Original question from Quora:
With $100,000 in the bank, what’s the best business to get into with a good ROI?
There once was a man who inherited a great sum of money. Many of his friends and relatives and even those who didn’t know him would come to him and ask for money.
Each one had a great business opportunity for him. Some were in real estate. Others in the stock market. Some in local businesses. Some in multi level marketing. Some in even more sketchy get rich quick schemes. Some were complete fraud.
The man didn’t know much about business and took many of the people at their word. Many were dressed in nice clothes, had formal college degrees, certifications, and so on. He was no fool and didn’t trust his money to cheap hustlers and sleazy used car salesmen.
So over time he found his money invested in real estate, the stock market, some local businesses, multi level marketing, and so on. His hands were in many pots as they say.
He was quite the “success” for a while. In his wealth he had a fine house, nice cars, and all the outward appearances of his wealth.
Yet, before he inherited his money, he was a construction worker. Luckily, he didn’t forego all of his friends, and one of his closest friends still kept in touch.
His friend was a hard working man who always worked odd jobs on the nights and weekends. He did repair work and handyman services on Craigslist from time to time. He hauled firewood in the winter.
And while his friend made the extra money, he saved a portion of it for himself over time.
Oddly, his friend never asked for money to grow or expand his business. Instead, they would hang out, drink beer, and watch football as they always did.
Life was good for both men.
Then one day the man who inherited the money started getting phone calls from those who he invested in. They needed more money for sales and marketing and infrastructure and many other things he didn’t understand, but they sounded important.
Things were going well, so he kept investing. After a while, 90% of what he inherited was invested and the other 10% went to service the debt on his house and cars and lifestyle.
Running out of cash, the man started to call in on his investments only to hear excuses why he couldn’t take his money out. As it turns out, the money was all spent and the investments were drowning in debt.
Even if he tried to get his money out, he wasn’t the first creditor and he realized he had lost nearly all that he had.
The house, the cars, the lifestyle all went away and the man found himself back as a construction worker with his friend.
But now, the friend had saved and invested in his side business enough that it was a thriving enterprise. They had many construction projects of an ever growing size.
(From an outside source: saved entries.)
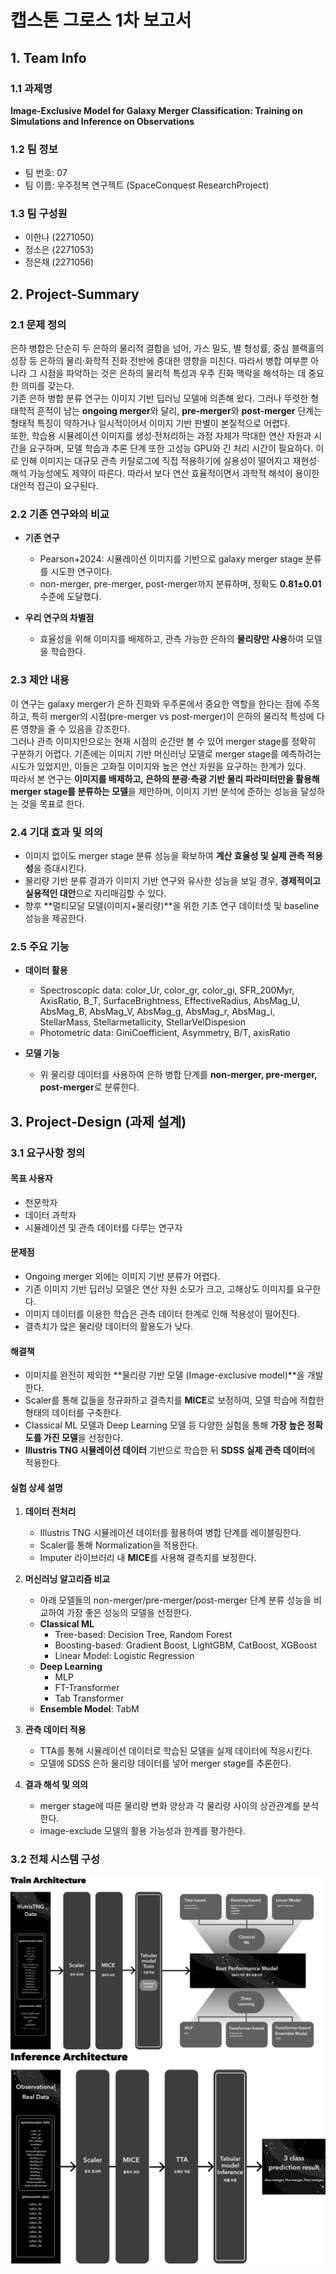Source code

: # 캡스톤 그로스 1차 보고서

## 1. Team Info
### 1.1 과제명
**Image-Exclusive Model for Galaxy Merger Classification: Training on Simulations and Inference on Observations**

### 1.2 팀 정보
- 팀 번호: 07  
- 팀 이름: 우주정복 연구젝트 (SpaceConquest ResearchProject)

### 1.3 팀 구성원
- 이한나 (2271050)  
- 정소은 (2271053)  
- 정은채 (2271056)


## 2. Project-Summary

### 2.1 문제 정의
은하 병합은 단순히 두 은하의 물리적 결합을 넘어, 가스 밀도, 별 형성률, 중심 블랙홀의 성장 등 은하의 물리·화학적 진화 전반에 중대한 영향을 미친다. 따라서 병합 여부뿐 아니라 그 시점을 파악하는 것은 은하의 물리적 특성과 우주 진화 맥락을 해석하는 데 중요한 의미를 갖는다.  
기존 은하 병합 분류 연구는 이미지 기반 딥러닝 모델에 의존해 왔다. 그러나 뚜렷한 형태학적 흔적이 남는 **ongoing merger**와 달리, **pre-merger**와 **post-merger** 단계는 형태적 특징이 약하거나 일시적이어서 이미지 기반 판별이 본질적으로 어렵다.  
또한, 학습용 시뮬레이션 이미지를 생성·전처리하는 과정 자체가 막대한 연산 자원과 시간을 요구하며, 모델 학습과 추론 단계 또한 고성능 GPU와 긴 처리 시간이 필요하다. 이로 인해 이미지는 대규모 관측 카탈로그에 직접 적용하기에 실용성이 떨어지고 재현성·해석 가능성에도 제약이 따른다. 따라서 보다 연산 효율적이면서 과학적 해석이 용이한 대안적 접근이 요구된다.


### 2.2 기존 연구와의 비교
- **기존 연구**  
  - Pearson+2024: 시뮬레이션 이미지를 기반으로 galaxy merger stage 분류를 시도한 연구이다.  
  - non-merger, pre-merger, post-merger까지 분류하며, 정확도 **0.81±0.01** 수준에 도달했다.

- **우리 연구의 차별점**  
  - 효율성을 위해 이미지를 배제하고, 관측 가능한 은하의 **물리량만 사용**하여 모델을 학습한다.


### 2.3 제안 내용
이 연구는 galaxy merger가 은하 진화와 우주론에서 중요한 역할을 한다는 점에 주목하고, 특히 merger의 시점(pre-merger vs post-merger)이 은하의 물리적 특성에 다른 영향을 줄 수 있음을 강조한다.  
그러나 관측 이미지만으로는 현재 시점의 순간만 볼 수 있어 merger stage를 정확히 구분하기 어렵다. 기존에는 이미지 기반 머신러닝 모델로 merger stage를 예측하려는 시도가 있었지만, 이들은 고화질 이미지와 높은 연산 자원을 요구하는 한계가 있다.  
따라서 본 연구는 **이미지를 배제하고, 은하의 분광·측광 기반 물리 파라미터만을 활용해 merger stage를 분류하는 모델**을 제안하며, 이미지 기반 분석에 준하는 성능을 달성하는 것을 목표로 한다.


### 2.4 기대 효과 및 의의
- 이미지 없이도 merger stage 분류 성능을 확보하여 **계산 효율성 및 실제 관측 적용성**을 증대시킨다.  
- 물리량 기반 분류 결과가 이미지 기반 연구와 유사한 성능을 보일 경우, **경제적이고 실용적인 대안**으로 자리매김할 수 있다.  
- 향후 **멀티모달 모델(이미지+물리량)**을 위한 기초 연구 데이터셋 및 baseline 성능을 제공한다.


### 2.5 주요 기능
- **데이터 활용**  
  - Spectroscopic data: color_Ur, color_gr, color_gi, SFR_200Myr, AxisRatio, B_T, SurfaceBrightness, EffectiveRadius, AbsMag_U, AbsMag_B, AbsMag_V, AbsMag_g, AbsMag_r, AbsMag_i, StellarMass, Stellarmetallicity, StellarVelDispesion  
  - Photometric data: GiniCoefficient, Asymmetry, B/T, axisRatio  

- **모델 기능**  
  - 위 물리량 데이터를 사용하여 은하 병합 단계를 **non-merger, pre-merger, post-merger**로 분류한다.


## 3. Project-Design (과제 설계)

### 3.1 요구사항 정의

#### 목표 사용자
- 천문학자  
- 데이터 과학자  
- 시뮬레이션 및 관측 데이터를 다루는 연구자  

#### 문제점
- Ongoing merger 외에는 이미지 기반 분류가 어렵다.  
- 기존 이미지 기반 딥러닝 모델은 연산 자원 소모가 크고, 고해상도 이미지를 요구한다.  
- 이미지 데이터를 이용한 학습은 관측 데이터 한계로 인해 적용성이 떨어진다.  
- 결측치가 많은 물리량 데이터의 활용도가 낮다.  

#### 해결책
- 이미지를 완전히 제외한 **물리량 기반 모델 (Image-exclusive model)**을 개발한다.  
- Scaler를 통해 값들을 정규화하고 결측치를 **MICE**로 보정하여, 모델 학습에 적합한 형태의 데이터를 구축한다.  
- Classical ML 모델과 Deep Learning 모델 등 다양한 실험을 통해 **가장 높은 정확도를 가진 모델**을 선정한다.  
- **Illustris TNG 시뮬레이션 데이터** 기반으로 학습한 뒤 **SDSS 실제 관측 데이터**에 적용한다.  


#### 실험 상세 설명
1. **데이터 전처리**  
   - Illustris TNG 시뮬레이션 데이터를 활용하여 병합 단계를 레이블링한다.  
   - Scaler를 통해 Normalization을 적용한다.  
   - Imputer 라이브러리 내 **MICE**를 사용해 결측치를 보정한다.  

2. **머신러닝 알고리즘 비교**  
   - 아래 모델들의 non-merger/pre-merger/post-merger 단계 분류 성능을 비교하여 가장 좋은 성능의 모델을 선정한다.  
   - **Classical ML**  
     - Tree-based: Decision Tree, Random Forest  
     - Boosting-based: Gradient Boost, LightGBM, CatBoost, XGBoost  
     - Linear Model: Logistic Regression  
   - **Deep Learning**  
     - MLP  
     - FT-Transformer  
     - Tab Transformer  
   - **Ensemble Model**: TabM  

3. **관측 데이터 적용**  
   - TTA를 통해 시뮬레이션 데이터로 학습된 모델을 실제 데이터에 적응시킨다.  
   - 모델에 SDSS 은하 물리량 데이터를 넣어 merger stage를 추론한다.  

4. **결과 해석 및 의의**  
   - merger stage에 따른 물리량 변화 양상과 각 물리량 사이의 상관관계를 분석한다.  
   - image-exclude 모델의 활용 가능성과 한계를 평가한다.  


### 3.2 전체 시스템 구성
![학습 아키텍처](image\TrainArchitecture.png)
![추론 아키텍처](image\InferenceArchitecture.png)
Despite the danger of running a construction operation, cash flow was stable and there was money in reserve.
The first man lost everything because he invested in what he didn’t understand and never took the time to become an expert on it. His friend invested what little he had into what he knew was profitable and always had a reserve just in case.
The point is, the best ROI is a terrible metric for investment if you don’t understand what you are investing in. Be smart and invest in what you know and have some control over.